These benefits of using the equivalent passive grid come with a very small accuracy cost. Fig. 5 shows the relative error (below  $\pm 0.6$  mV) in the maximum voltage drop on the "nodes of interest" of the ON blocks, resulting from using the equivalent passive grid instead of the original grid. Here, and throughout this paper, the "nodes of interest" are the bottom-most nodes of the local grids that are tied directly to the underlying chip circuitry, i.e., to the current sources shown in the figures. Clearly, these are the only nodes whose voltage drop "matters" because they directly affect circuit operation.

In this paper, we will use the notion of a *current container*, introduced in [20], to capture the block-level power budgets.



Fig. 6. Example of a current container  $\mathcal{F}$  for  $i_1(t)$  and  $i_2(t)$ .

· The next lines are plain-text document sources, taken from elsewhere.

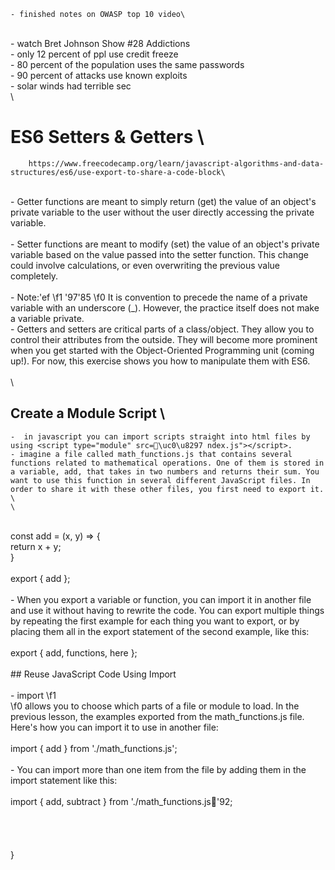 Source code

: 
	- finished notes on OWASP top 10 video\
\
	- watch Bret Johnson Show #28 Addictions\
		- only 12 percent of ppl use credit freeze\
		- 80 percent of the population uses the same passwords\
		- 90 percent of attacks use known exploits\
		- solar winds had terrible sec\
	\
 # ES6 Setters & Getters \
		https://www.freecodecamp.org/learn/javascript-algorithms-and-data-structures/es6/use-export-to-share-a-code-block\
\
		- Getter functions are meant to simply return (get) the value of an object's private variable to the user without the user directly accessing the private variable.\
\
		- Setter functions are meant to modify (set) the value of an object's private variable based on the value passed into the setter function. This change could involve calculations, or even overwriting the previous value completely.\
\
		- Note:\'ef
\f1 \'97\'85
\f0 It is convention to precede the name of a private variable with an underscore (_). However, the practice itself does not make a variable private. \
		- Getters and setters are critical parts of a class/object. They allow you to control their attributes from the outside. They will become more prominent when you get started with the Object-Oriented Programming unit (coming up!). For now, this exercise shows you how to manipulate them 	  	  with ES6. \
\
\
## Create a Module Script                                                                                                                                     \
	-  in javascript you can import scripts straight into html files by using <script type="module" src=\uc0\u8297 ndex.js"></script>.                       	- imagine a file called math_functions.js that contains several functions related to mathematical operations. One of them is stored in a variable, add, that takes in two numbers and returns their sum. You want to use this function in several different JavaScript files. In order to share it with these other files, you first need to export it. \
	\
\
     const add = (x, y) => \{\
		return x + y;\
	\}\
\
	export \{ add \};\
\
		- When you export a variable or function, you can import it in another file and use it without having to rewrite the code. You can export multiple things by repeating the first example for each thing you want 		to export, or by placing them all in the export statement of the second example, like this:\
\
		export \{ add, functions, here \};\
 \
    ## Reuse JavaScript Code Using Import \
	\
	- import
\f1  
\f0 allows you to choose which parts of a file or module to load. In the previous lesson, the examples exported from the math_functions.js file. Here's how you can import it to use in another file:\
\
		import \{ add \} from './math_functions.js';\
	\
	- You can import more than one item from the file by adding them in the import statement like this:                           \
		\
		import \{ add, subtract \} from './math_functions.js\'92;\
\
\
\
\
}

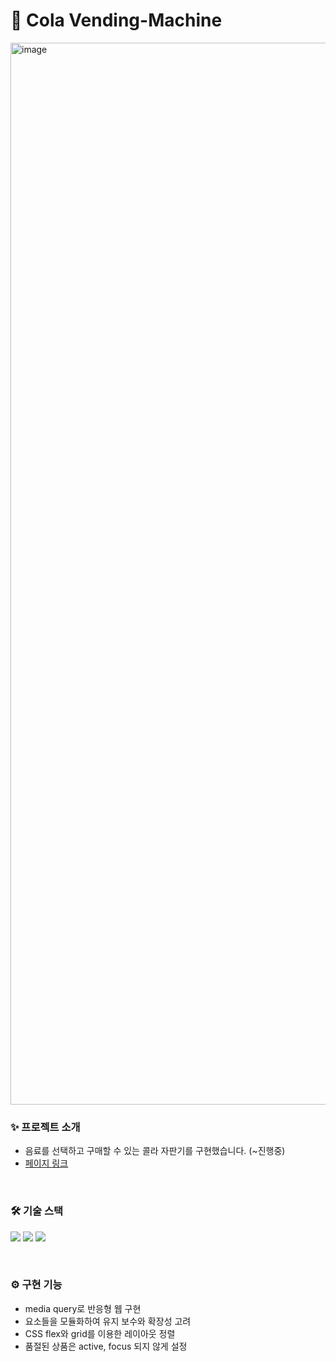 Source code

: # 🥤 Cola Vending-Machine
<img width="1699" alt="image" src="https://user-images.githubusercontent.com/103087604/181402246-55ec6019-2d30-4f75-85b1-3cc63751e995.png">

### ✨ 프로젝트 소개
- 음료를 선택하고 구매할 수 있는 콜라 자판기를 구현했습니다. (~진행중) <br>
- [페이지 링크](https://sooyyoung.github.io/Vending-Machine/)

<br>

### 🛠 기술 스택
<img src="https://img.shields.io/badge/HTML-E34F26?style=flat-square&logo=HTML5&logoColor=white"/></a>
<img src="https://img.shields.io/badge/CSS-1572B6?style=flat-square&logo=CSS3&logoColor=white"/></a>
<img src="https://img.shields.io/badge/JavaScript-F7DF1E?style=flat-square&logo=JavaScript&logoColor=white"/></a>

<br>

### ⚙️ 구현 기능 
- media query로 반응형 웹 구현
- 요소들을 모듈화하여 유지 보수와 확장성 고려
- CSS flex와 grid를 이용한 레이아웃 정렬
- 품절된 상품은 active, focus 되지 않게 설정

Fig. 7. Block in isolation.

A container is usually expressed as a set of constraints on the currents drawn by the underlying logic circuitry. Fig. 6 shows the idea of a container for a simple case of two current waveforms. Because the trace of these current waveforms belongs to the polygon  $\mathcal{F}$ , for all time instants, we say that  $\mathcal{F}$  contains  $i(t) = [i_1(t) \ i_2(t)]^T$ .

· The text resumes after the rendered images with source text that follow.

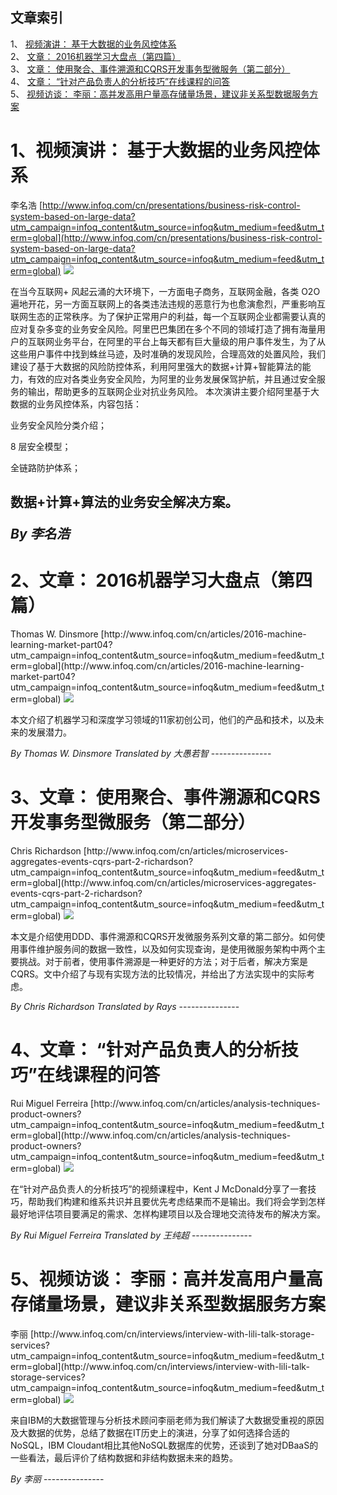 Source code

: ## 文章索引
1、 <a href="#1视频演讲-基于大数据的业务风控体系" >视频演讲： 基于大数据的业务风控体系</a><br/>
2、 <a href="#2文章-2016机器学习大盘点第四篇" >文章： 2016机器学习大盘点（第四篇）</a><br/>
3、 <a href="#3文章-使用聚合事件溯源和cqrs开发事务型微服务第二部分" >文章： 使用聚合、事件溯源和CQRS开发事务型微服务（第二部分）</a><br/>
4、 <a href="#4文章-针对产品负责人的分析技巧在线课程的问答" >文章： “针对产品负责人的分析技巧”在线课程的问答</a><br/>
5、 <a href="#5视频访谈-李丽高并发高用户量高存储量场景建议非关系型数据服务方案" >视频访谈： 李丽：高并发高用户量高存储量场景，建议非关系型数据服务方案</a><br/><h1 id="#title_0" >1、视频演讲： 基于大数据的业务风控体系</h1>
李名浩
[http://www.infoq.com/cn/presentations/business-risk-control-system-based-on-large-data?utm_campaign=infoq_content&utm_source=infoq&utm_medium=feed&utm_term=global](http://www.infoq.com/cn/presentations/business-risk-control-system-based-on-large-data?utm_campaign=infoq_content&utm_source=infoq&utm_medium=feed&utm_term=global)
<img src="http://www.infoq.com/resource/presentations/business-risk-control-system-based-on-large-data/zh/mediumimage/liminghao270.jpg"/><p>在当今互联网+ 风起云涌的大环境下，一方面电子商务，互联网金融，各类 O2O 遍地开花，另一方面互联网上的各类违法违规的恶意行为也愈演愈烈，严重影响互联网生态的正常秩序。为了保护正常用户的利益，每一个互联网企业都需要认真的应对复杂多变的业务安全风险。阿里巴巴集团在多个不同的领域打造了拥有海量用户的互联网业务平台，在阿里的平台上每天都有巨大量级的用户事件发生，为了从这些用户事件中找到蛛丝马迹，及时准确的发现风险，合理高效的处置风险，我们建设了基于大数据的风险防控体系，利用阿里强大的数据+计算+智能算法的能力，有效的应对各类业务安全风险，为阿里的业务发展保驾护航，并且通过安全服务的输出，帮助更多的互联网企业对抗业务风险。 本次演讲主要介绍阿里基于大数据的业务风控体系，内容包括：

业务安全风险分类介绍；
8 层安全模型；
全链路防护体系；
数据+计算+算法的业务安全解决方案。</p> <i>By 李名浩</i>
---------------
<h1 id="#title_1" >2、文章： 2016机器学习大盘点（第四篇）</h1>
Thomas W. Dinsmore
[http://www.infoq.com/cn/articles/2016-machine-learning-market-part04?utm_campaign=infoq_content&utm_source=infoq&utm_medium=feed&utm_term=global](http://www.infoq.com/cn/articles/2016-machine-learning-market-part04?utm_campaign=infoq_content&utm_source=infoq&utm_medium=feed&utm_term=global)
<img src="http://www.infoq.com/resource/articles/2016-machine-learning-market-part04/zh/smallimage/fire_logo.jpg"/><p>本文介绍了机器学习和深度学习领域的11家初创公司，他们的产品和技术，以及未来的发展潜力。</p> <i>By Thomas W. Dinsmore</i> <i> Translated by 大愚若智</i>
---------------
<h1 id="#title_2" >3、文章： 使用聚合、事件溯源和CQRS开发事务型微服务（第二部分）</h1>
Chris Richardson
[http://www.infoq.com/cn/articles/microservices-aggregates-events-cqrs-part-2-richardson?utm_campaign=infoq_content&utm_source=infoq&utm_medium=feed&utm_term=global](http://www.infoq.com/cn/articles/microservices-aggregates-events-cqrs-part-2-richardson?utm_campaign=infoq_content&utm_source=infoq&utm_medium=feed&utm_term=global)
<img src="http://www.infoq.com/resource/articles/microservices-aggregates-events-cqrs-part-2-richardson/zh/headerimage/GettyImages-470995728.jpg"/><p>本文是介绍使用DDD、事件溯源和CQRS开发微服务系列文章的第二部分。如何使用事件维护服务间的数据一致性，以及如何实现查询，是使用微服务架构中两个主要挑战。对于前者，使用事件溯源是一种更好的方法；对于后者，解决方案是CQRS。文中介绍了与现有实现方法的比较情况，并给出了方法实现中的实际考虑。</p> <i>By Chris Richardson</i> <i> Translated by Rays</i>
---------------
<h1 id="#title_3" >4、文章： “针对产品负责人的分析技巧”在线课程的问答</h1>
Rui Miguel Ferreira
[http://www.infoq.com/cn/articles/analysis-techniques-product-owners?utm_campaign=infoq_content&utm_source=infoq&utm_medium=feed&utm_term=global](http://www.infoq.com/cn/articles/analysis-techniques-product-owners?utm_campaign=infoq_content&utm_source=infoq&utm_medium=feed&utm_term=global)
<img src="http://www.infoq.com/resource/articles/analysis-techniques-product-owners/zh/smallimage/LiveLessons-logo.jpg"/><p>在“针对产品负责人的分析技巧”的视频课程中，Kent J McDonald分享了一套技巧，帮助我们构建和维系共识并且要优先考虑结果而不是输出。我们将会学到怎样最好地评估项目要满足的需求、怎样构建项目以及合理地交流待发布的解决方案。</p> <i>By Rui Miguel Ferreira</i> <i> Translated by 王纯超</i>
---------------
<h1 id="#title_4" >5、视频访谈： 李丽：高并发高用户量高存储量场景，建议非关系型数据服务方案</h1>
李丽
[http://www.infoq.com/cn/interviews/interview-with-lili-talk-storage-services?utm_campaign=infoq_content&utm_source=infoq&utm_medium=feed&utm_term=global](http://www.infoq.com/cn/interviews/interview-with-lili-talk-storage-services?utm_campaign=infoq_content&utm_source=infoq&utm_medium=feed&utm_term=global)
<img src="http://www.infoq.com/resource/interviews/interview-with-lili-talk-storage-services/zh/mediumimage/lili270.jpg"/><p>来自IBM的大数据管理与分析技术顾问李丽老师为我们解读了大数据受重视的原因及大数据的优势，总结了数据在IT历史上的演进，分享了如何选择合适的NoSQL，IBM Cloudant相比其他NoSQL数据库的优势，还谈到了她对DBaaS的一些看法，最后评价了结构数据和非结构数据未来的趋势。    </p> <i>By 李丽</i>
---------------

Taken in isolation, a block (local grid), as shown in Fig. 7, can be analyzed separately using the inverse problem (constraints' generation) approach for passive grids [20] to give a container (or set of containers) that respects the maximum allowable voltage drop, referred to as a voltage drop threshold, at all the nodes of interest in the block; this approach will be reviewed in Section III. Because we expect lower levels of the grid to have less than ideal voltages, suppose that the supply value applied at every block's power taps is parameterized by an artificial variable  $\alpha$ . Specifically, for a block k with uniform voltage drop threshold at all its nodes of interest, i.e., the nodes of interest in that block have the same voltage drop threshold  $\gamma_k$ , suppose the supply value is  $V_{\rm dd} - (1 - \alpha_k)\gamma_k$ . There is no need to actually relate this supply value to any actual supply value that the full chip may experience at certain layers. In fact, we will see that these variables  $\alpha_1, \alpha_2, \ldots$ , and  $\alpha_q$  (corresponding to block 1, ..., block q) can be viewed as parameters that become "knobs" of sorts by which we can have the local containers that expand when the supply voltage is increased or contract when it is decreased. The safety of these containers is not assumed based on the choice of  $\alpha_1, \alpha_2, \ldots$ , and  $\alpha_q$ . Rather, safety will be enforced as part of the subsequent analysis of the full grid, from which we will capture the set of safe working modes of the grid, represented by a set of safe assignments of a Boolean vector  $\beta$ 



Fig. 8. Passive RC grid model.

corresponding to any  $\alpha_1, \alpha_2, \ldots$ , and  $\alpha_q$ . This safe space of  $\beta$  will be captured with a BDD.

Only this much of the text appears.